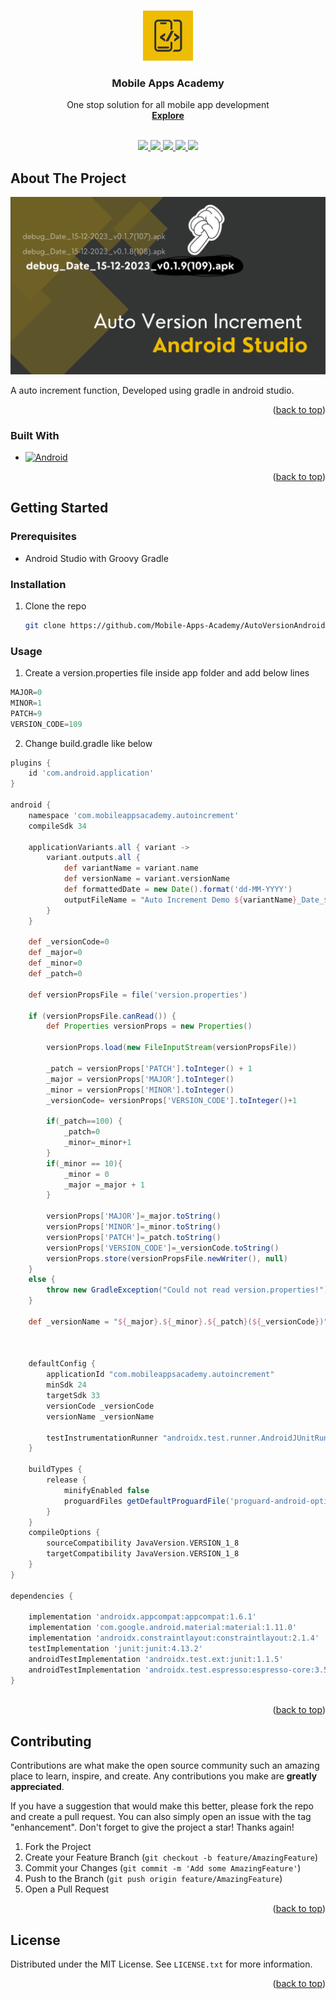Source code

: 
<a name="readme-top"></a>


<!-- PROJECT SHIELDS -->
<!--
*** I'm using markdown "reference style" links for readability.
*** Reference links are enclosed in brackets [ ] instead of parentheses ( ).
*** See the bottom of this document for the declaration of the reference variables
*** for contributors-url, forks-url, etc. This is an optional, concise syntax you may use.
*** https://www.markdownguide.org/basic-syntax/#reference-style-links
-->



<!-- PROJECT LOGO -->
<br />
<div align="center">
  <a href="https://www.youtube.com/@MobileAppsAcademy">
    <img src="images/logo.png" alt="Logo" width="80" height="80">
  </a>


  <h3 align="center">Mobile Apps Academy</h3>

  <p align="center">
    One stop solution for all mobile app development
    <br />
    <a href="https://www.youtube.com/@MobileAppsAcademy"><strong>Explore</strong></a>
    <br />
    <br />
  </p>
</div>

<p align="center">
  <a href="https://www.youtube.com/@MobileAppsAcademy">
    <img src="https://img.shields.io/badge/youtube-696969.svg?style=for-the-badge&logo=youtube&colorB=555">
  </a>

  <a href="https://github.com/Mobile-Apps-Academy/MobileAppsAcademyLicense/blob/main/LICENSE.txt">
    <img src="https://img.shields.io/github/license/othneildrew/Best-README-Template.svg?style=for-the-badge">
  </a>

  <a href="https://medium.com/@mobileappsacademy">
    <img src="https://img.shields.io/badge/medium-696969?style=for-the-badge&logo=medium&logoColor=white">
  </a>

  <a href="https://www.linkedin.com/company/mobile-apps-academy">
    <img src="https://img.shields.io/badge/linkedin-696969?style=for-the-badge&logo=linkedin&logoColor=white">
  </a>

  <a href="https://twitter.com/MobileAppsAcdmy">
    <img src="https://img.shields.io/badge/twitter-696969?style=for-the-badge&logo=twitter&logoColor=white">
  </a>
  
</p>

<!-- ABOUT THE PROJECT -->
## About The Project

[![Product Name Screen Shot][product-screenshot]](https://www.youtube.com/playlist?list=PLFo6MW4q69PxuLT9bc5furp4GvDnIM-iR)

A auto increment function, Developed using gradle in android studio.

<p align="right">(<a href="#readme-top">back to top</a>)</p>


### Built With

* [![Android][Android]][Android-url]

<p align="right">(<a href="#readme-top">back to top</a>)</p>


<!-- GETTING STARTED -->
## Getting Started


### Prerequisites

* Android Studio with Groovy Gradle

### Installation

1. Clone the repo
   ```sh
   git clone https://github.com/Mobile-Apps-Academy/AutoVersionAndroid.git
   ```
### Usage

1. Create a version.properties file inside app folder and add below lines

```gradle
MAJOR=0
MINOR=1
PATCH=9
VERSION_CODE=109
```

2. Change build.gradle like below

```gradle
plugins {
    id 'com.android.application'
}

android {
    namespace 'com.mobileappsacademy.autoincrement'
    compileSdk 34

    applicationVariants.all { variant ->
        variant.outputs.all {
            def variantName = variant.name
            def versionName = variant.versionName
            def formattedDate = new Date().format('dd-MM-YYYY')
            outputFileName = "Auto Increment Demo ${variantName}_Date_${formattedDate}_v${versionName}.apk"
        }
    }

    def _versionCode=0
    def _major=0
    def _minor=0
    def _patch=0

    def versionPropsFile = file('version.properties')

    if (versionPropsFile.canRead()) {
        def Properties versionProps = new Properties()

        versionProps.load(new FileInputStream(versionPropsFile))

        _patch = versionProps['PATCH'].toInteger() + 1
        _major = versionProps['MAJOR'].toInteger()
        _minor = versionProps['MINOR'].toInteger()
        _versionCode= versionProps['VERSION_CODE'].toInteger()+1

        if(_patch==100) {
            _patch=0
            _minor=_minor+1
        }
        if(_minor == 10){
            _minor = 0
            _major =_major + 1
        }

        versionProps['MAJOR']=_major.toString()
        versionProps['MINOR']=_minor.toString()
        versionProps['PATCH']=_patch.toString()
        versionProps['VERSION_CODE']=_versionCode.toString()
        versionProps.store(versionPropsFile.newWriter(), null)
    }
    else {
        throw new GradleException("Could not read version.properties!")
    }

    def _versionName = "${_major}.${_minor}.${_patch}(${_versionCode})"



    defaultConfig {
        applicationId "com.mobileappsacademy.autoincrement"
        minSdk 24
        targetSdk 33
        versionCode _versionCode
        versionName _versionName

        testInstrumentationRunner "androidx.test.runner.AndroidJUnitRunner"
    }

    buildTypes {
        release {
            minifyEnabled false
            proguardFiles getDefaultProguardFile('proguard-android-optimize.txt'), 'proguard-rules.pro'
        }
    }
    compileOptions {
        sourceCompatibility JavaVersion.VERSION_1_8
        targetCompatibility JavaVersion.VERSION_1_8
    }
}

dependencies {

    implementation 'androidx.appcompat:appcompat:1.6.1'
    implementation 'com.google.android.material:material:1.11.0'
    implementation 'androidx.constraintlayout:constraintlayout:2.1.4'
    testImplementation 'junit:junit:4.13.2'
    androidTestImplementation 'androidx.test.ext:junit:1.1.5'
    androidTestImplementation 'androidx.test.espresso:espresso-core:3.5.1'
}
 
```
<p align="right">(<a href="#readme-top">back to top</a>)</p>


<!-- CONTRIBUTING -->
## Contributing

Contributions are what make the open source community such an amazing place to learn, inspire, and create. Any contributions you make are **greatly appreciated**.

If you have a suggestion that would make this better, please fork the repo and create a pull request. You can also simply open an issue with the tag "enhancement".
Don't forget to give the project a star! Thanks again!

1. Fork the Project
2. Create your Feature Branch (`git checkout -b feature/AmazingFeature`)
3. Commit your Changes (`git commit -m 'Add some AmazingFeature'`)
4. Push to the Branch (`git push origin feature/AmazingFeature`)
5. Open a Pull Request

<p align="right">(<a href="#readme-top">back to top</a>)</p>



<!-- LICENSE -->
## License

Distributed under the MIT License. See `LICENSE.txt` for more information.

<p align="right">(<a href="#readme-top">back to top</a>)</p>

<!-- MARKDOWN LINKS & IMAGES -->
<!-- https://www.markdownguide.org/basic-syntax/#reference-style-links -->
[license-shield]: https://img.shields.io/github/license/othneildrew/Best-README-Template.svg?style=for-the-badge
[license-url]: https://github.com/Mobile-Apps-Academy/MobileAppsAcademyLicense/blob/main/LICENSE.txt

[youtube-shield]: https://img.shields.io/badge/youtube-808080.svg?style=for-the-badge&logo=youtube&colorB=555
[youtube-url]: https://www.youtube.com/@MobileAppsAcademy



[Android]: https://img.shields.io/badge/android-696969?style=for-the-badge&logo=android&logoColor=white
[Android-url]: https://developer.apple.com/xcode/android/

[Medium]: https://img.shields.io/badge/medium-696969?style=for-the-badge&logo=medium&logoColor=white
[Medium-url]: https://medium.com/@mobileappsacademy

[LinkedIn]: https://img.shields.io/badge/linkedin-696969?style=for-the-badge&logo=linkedin&logoColor=white
[LinkedIn-url]: https://www.linkedin.com/company/mobile-apps-academy

[Twitter]: https://img.shields.io/badge/twitter-696969?style=for-the-badge&logo=twitter&logoColor=white
[Twitter-url]: https://twitter.com/MobileAppsAcdmy

[product-screenshot]: images/screenshot.png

*-*-*

# WHAT IS REQUIRED
From the first line to the last, copy the records exactly and skip the pictures.

# OUTPUT OF THE EXERCISE
Source code

: 
<a name="readme-top"></a>


<!-- PROJECT SHIELDS -->
<!--
*** I'm using markdown "reference style" links for readability.
*** Reference links are enclosed in brackets [ ] instead of parentheses ( ).
*** See the bottom of this document for the declaration of the reference variables
*** for contributors-url, forks-url, etc. This is an optional, concise syntax you may use.
*** https://www.markdownguide.org/basic-syntax/#reference-style-links
-->



<!-- PROJECT LOGO -->
<br />
<div align="center">
  <a href="https://www.youtube.com/@MobileAppsAcademy">
    <img src="images/logo.png" alt="Logo" width="80" height="80">
  </a>


  <h3 align="center">Mobile Apps Academy</h3>

  <p align="center">
    One stop solution for all mobile app development
    <br />
    <a href="https://www.youtube.com/@MobileAppsAcademy"><strong>Explore</strong></a>
    <br />
    <br />
  </p>
</div>

<p align="center">
  <a href="https://www.youtube.com/@MobileAppsAcademy">
    <img src="https://img.shields.io/badge/youtube-696969.svg?style=for-the-badge&logo=youtube&colorB=555">
  </a>

  <a href="https://github.com/Mobile-Apps-Academy/MobileAppsAcademyLicense/blob/main/LICENSE.txt">
    <img src="https://img.shields.io/github/license/othneildrew/Best-README-Template.svg?style=for-the-badge">
  </a>

  <a href="https://medium.com/@mobileappsacademy">
    <img src="https://img.shields.io/badge/medium-696969?style=for-the-badge&logo=medium&logoColor=white">
  </a>

  <a href="https://www.linkedin.com/company/mobile-apps-academy">
    <img src="https://img.shields.io/badge/linkedin-696969?style=for-the-badge&logo=linkedin&logoColor=white">
  </a>

  <a href="https://twitter.com/MobileAppsAcdmy">
    <img src="https://img.shields.io/badge/twitter-696969?style=for-the-badge&logo=twitter&logoColor=white">
  </a>
  
</p>

<!-- ABOUT THE PROJECT -->
## About The Project

[![Product Name Screen Shot][product-screenshot]](https://www.youtube.com/playlist?list=PLFo6MW4q69PxuLT9bc5furp4GvDnIM-iR)

A auto increment function, Developed using gradle in android studio.

<p align="right">(<a href="#readme-top">back to top</a>)</p>


### Built With

* [![Android][Android]][Android-url]

<p align="right">(<a href="#readme-top">back to top</a>)</p>


<!-- GETTING STARTED -->
## Getting Started


### Prerequisites

* Android Studio with Groovy Gradle

### Installation

1. Clone the repo
   ```sh
   git clone https://github.com/Mobile-Apps-Academy/AutoVersionAndroid.git
   ```
### Usage

1. Create a version.properties file inside app folder and add below lines

```gradle
MAJOR=0
MINOR=1
PATCH=9
VERSION_CODE=109
```

2. Change build.gradle like below

```gradle
plugins {
    id 'com.android.application'
}

android {
    namespace 'com.mobileappsacademy.autoincrement'
    compileSdk 34

    applicationVariants.all { variant ->
        variant.outputs.all {
            def variantName = variant.name
            def versionName = variant.versionName
            def formattedDate = new Date().format('dd-MM-YYYY')
            outputFileName = "Auto Increment Demo ${variantName}_Date_${formattedDate}_v${versionName}.apk"
        }
    }

    def _versionCode=0
    def _major=0
    def _minor=0
    def _patch=0

    def versionPropsFile = file('version.properties')

    if (versionPropsFile.canRead()) {
        def Properties versionProps = new Properties()

        versionProps.load(new FileInputStream(versionPropsFile))

        _patch = versionProps['PATCH'].toInteger() + 1
        _major = versionProps['MAJOR'].toInteger()
        _minor = versionProps['MINOR'].toInteger()
        _versionCode= versionProps['VERSION_CODE'].toInteger()+1

        if(_patch==100) {
            _patch=0
            _minor=_minor+1
        }
        if(_minor == 10){
            _minor = 0
            _major =_major + 1
        }

        versionProps['MAJOR']=_major.toString()
        versionProps['MINOR']=_minor.toString()
        versionProps['PATCH']=_patch.toString()
        versionProps['VERSION_CODE']=_versionCode.toString()
        versionProps.store(versionPropsFile.newWriter(), null)
    }
    else {
        throw new GradleException("Could not read version.properties!")
    }

    def _versionName = "${_major}.${_minor}.${_patch}(${_versionCode})"



    defaultConfig {
        applicationId "com.mobileappsacademy.autoincrement"
        minSdk 24
        targetSdk 33
        versionCode _versionCode
        versionName _versionName

        testInstrumentationRunner "androidx.test.runner.AndroidJUnitRunner"
    }

    buildTypes {
        release {
            minifyEnabled false
            proguardFiles getDefaultProguardFile('proguard-android-optimize.txt'), 'proguard-rules.pro'
        }
    }
    compileOptions {
        sourceCompatibility JavaVersion.VERSION_1_8
        targetCompatibility JavaVersion.VERSION_1_8
    }
}

dependencies {

    implementation 'androidx.appcompat:appcompat:1.6.1'
    implementation 'com.google.android.material:material:1.11.0'
    implementation 'androidx.constraintlayout:constraintlayout:2.1.4'
    testImplementation 'junit:junit:4.13.2'
    androidTestImplementation 'androidx.test.ext:junit:1.1.5'
    androidTestImplementation 'androidx.test.espresso:espresso-core:3.5.1'
}
 
```
<p align="right">(<a href="#readme-top">back to top</a>)</p>


<!-- CONTRIBUTING -->
## Contributing

Contributions are what make the open source community such an amazing place to learn, inspire, and create. Any contributions you make are **greatly appreciated**.

If you have a suggestion that would make this better, please fork the repo and create a pull request. You can also simply open an issue with the tag "enhancement".
Don't forget to give the project a star! Thanks again!

1. Fork the Project
2. Create your Feature Branch (`git checkout -b feature/AmazingFeature`)
3. Commit your Changes (`git commit -m 'Add some AmazingFeature'`)
4. Push to the Branch (`git push origin feature/AmazingFeature`)
5. Open a Pull Request

<p align="right">(<a href="#readme-top">back to top</a>)</p>



<!-- LICENSE -->
## License

Distributed under the MIT License. See `LICENSE.txt` for more information.

<p align="right">(<a href="#readme-top">back to top</a>)</p>

<!-- MARKDOWN LINKS & IMAGES -->
<!-- https://www.markdownguide.org/basic-syntax/#reference-style-links -->
[license-shield]: https://img.shields.io/github/license/othneildrew/Best-README-Template.svg?style=for-the-badge
[license-url]: https://github.com/Mobile-Apps-Academy/MobileAppsAcademyLicense/blob/main/LICENSE.txt

[youtube-shield]: https://img.shields.io/badge/youtube-808080.svg?style=for-the-badge&logo=youtube&colorB=555
[youtube-url]: https://www.youtube.com/@MobileAppsAcademy



[Android]: https://img.shields.io/badge/android-696969?style=for-the-badge&logo=android&logoColor=white
[Android-url]: https://developer.apple.com/xcode/android/

[Medium]: https://img.shields.io/badge/medium-696969?style=for-the-badge&logo=medium&logoColor=white
[Medium-url]: https://medium.com/@mobileappsacademy

[LinkedIn]: https://img.shields.io/badge/linkedin-696969?style=for-the-badge&logo=linkedin&logoColor=white
[LinkedIn-url]: https://www.linkedin.com/company/mobile-apps-academy

[Twitter]: https://img.shields.io/badge/twitter-696969?style=for-the-badge&logo=twitter&logoColor=white
[Twitter-url]: https://twitter.com/MobileAppsAcdmy

[product-screenshot]: images/screenshot.png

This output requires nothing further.